*Work to complete:* Report how many lines of the entries below contain the word "property", and nothing more.

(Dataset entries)
☆ ☆ ☆ ☆ ☆

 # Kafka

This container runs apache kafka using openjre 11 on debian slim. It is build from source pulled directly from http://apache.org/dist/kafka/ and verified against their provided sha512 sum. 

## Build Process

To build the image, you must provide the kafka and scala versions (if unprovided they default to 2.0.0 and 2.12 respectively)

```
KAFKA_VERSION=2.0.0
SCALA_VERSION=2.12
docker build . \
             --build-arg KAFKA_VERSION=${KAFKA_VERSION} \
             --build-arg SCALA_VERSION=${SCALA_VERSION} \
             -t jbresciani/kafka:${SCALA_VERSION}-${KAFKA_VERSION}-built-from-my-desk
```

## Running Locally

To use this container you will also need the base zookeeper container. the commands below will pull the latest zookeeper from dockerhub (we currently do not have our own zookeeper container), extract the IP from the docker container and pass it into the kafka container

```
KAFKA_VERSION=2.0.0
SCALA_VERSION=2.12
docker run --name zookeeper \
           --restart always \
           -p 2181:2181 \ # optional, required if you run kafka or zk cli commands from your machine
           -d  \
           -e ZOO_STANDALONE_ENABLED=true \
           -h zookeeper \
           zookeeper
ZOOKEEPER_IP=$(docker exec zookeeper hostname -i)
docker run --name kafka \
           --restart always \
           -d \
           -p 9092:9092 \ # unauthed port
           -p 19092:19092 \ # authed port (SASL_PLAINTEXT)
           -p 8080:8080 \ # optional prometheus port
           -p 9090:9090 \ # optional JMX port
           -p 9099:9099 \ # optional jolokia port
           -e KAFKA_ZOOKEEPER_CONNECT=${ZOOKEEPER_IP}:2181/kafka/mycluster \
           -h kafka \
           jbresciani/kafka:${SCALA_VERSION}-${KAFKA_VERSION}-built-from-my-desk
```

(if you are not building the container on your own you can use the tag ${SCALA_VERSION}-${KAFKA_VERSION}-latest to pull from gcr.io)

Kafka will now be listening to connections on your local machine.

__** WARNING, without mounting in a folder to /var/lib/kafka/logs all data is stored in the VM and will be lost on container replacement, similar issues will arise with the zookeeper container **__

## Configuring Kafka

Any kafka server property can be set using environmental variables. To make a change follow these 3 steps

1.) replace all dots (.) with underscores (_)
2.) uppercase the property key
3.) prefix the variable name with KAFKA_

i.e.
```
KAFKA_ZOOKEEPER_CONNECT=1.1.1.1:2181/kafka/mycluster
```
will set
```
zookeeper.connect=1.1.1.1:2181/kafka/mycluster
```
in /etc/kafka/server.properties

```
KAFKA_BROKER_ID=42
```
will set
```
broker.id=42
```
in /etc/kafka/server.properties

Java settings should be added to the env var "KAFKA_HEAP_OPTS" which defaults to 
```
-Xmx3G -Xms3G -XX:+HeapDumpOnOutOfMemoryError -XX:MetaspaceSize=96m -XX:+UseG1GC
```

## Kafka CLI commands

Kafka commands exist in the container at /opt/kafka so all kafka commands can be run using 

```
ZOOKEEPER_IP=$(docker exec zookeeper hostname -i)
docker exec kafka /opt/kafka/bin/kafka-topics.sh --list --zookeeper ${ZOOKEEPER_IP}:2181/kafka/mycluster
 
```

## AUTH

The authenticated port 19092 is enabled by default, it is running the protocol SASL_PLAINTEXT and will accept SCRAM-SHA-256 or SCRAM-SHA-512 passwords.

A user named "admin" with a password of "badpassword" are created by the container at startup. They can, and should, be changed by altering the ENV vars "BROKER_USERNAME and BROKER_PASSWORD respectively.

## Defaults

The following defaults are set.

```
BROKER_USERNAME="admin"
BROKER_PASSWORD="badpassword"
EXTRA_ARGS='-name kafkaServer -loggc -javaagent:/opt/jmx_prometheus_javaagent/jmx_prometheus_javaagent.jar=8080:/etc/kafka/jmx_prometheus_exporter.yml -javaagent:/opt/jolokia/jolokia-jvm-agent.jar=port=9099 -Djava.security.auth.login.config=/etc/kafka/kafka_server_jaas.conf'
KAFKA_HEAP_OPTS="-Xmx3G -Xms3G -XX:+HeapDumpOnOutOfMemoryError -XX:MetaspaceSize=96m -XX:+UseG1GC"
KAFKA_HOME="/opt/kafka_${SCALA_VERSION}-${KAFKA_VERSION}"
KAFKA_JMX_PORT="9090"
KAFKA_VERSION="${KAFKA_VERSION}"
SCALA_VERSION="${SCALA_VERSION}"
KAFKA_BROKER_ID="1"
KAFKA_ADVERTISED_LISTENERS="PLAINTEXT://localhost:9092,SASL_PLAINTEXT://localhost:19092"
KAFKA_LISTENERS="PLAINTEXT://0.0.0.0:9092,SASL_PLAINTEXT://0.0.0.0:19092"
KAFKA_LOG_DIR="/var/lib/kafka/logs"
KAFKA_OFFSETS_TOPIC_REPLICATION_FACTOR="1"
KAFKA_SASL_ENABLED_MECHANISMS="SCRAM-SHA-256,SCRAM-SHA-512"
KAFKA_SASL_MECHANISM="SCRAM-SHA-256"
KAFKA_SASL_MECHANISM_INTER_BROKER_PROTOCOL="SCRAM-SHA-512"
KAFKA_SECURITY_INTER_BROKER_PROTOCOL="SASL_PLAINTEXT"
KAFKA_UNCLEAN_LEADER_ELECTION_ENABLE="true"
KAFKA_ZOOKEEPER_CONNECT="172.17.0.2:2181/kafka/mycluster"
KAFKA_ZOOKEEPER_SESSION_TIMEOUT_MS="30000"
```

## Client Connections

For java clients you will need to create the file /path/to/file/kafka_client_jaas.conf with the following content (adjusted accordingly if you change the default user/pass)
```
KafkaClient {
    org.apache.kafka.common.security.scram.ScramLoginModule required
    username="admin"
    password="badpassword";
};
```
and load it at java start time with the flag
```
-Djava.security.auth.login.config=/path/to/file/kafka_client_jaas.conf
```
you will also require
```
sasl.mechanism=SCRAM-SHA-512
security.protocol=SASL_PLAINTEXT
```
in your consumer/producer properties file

☆ ☆ ☆ ☆ ☆

*Output:* 2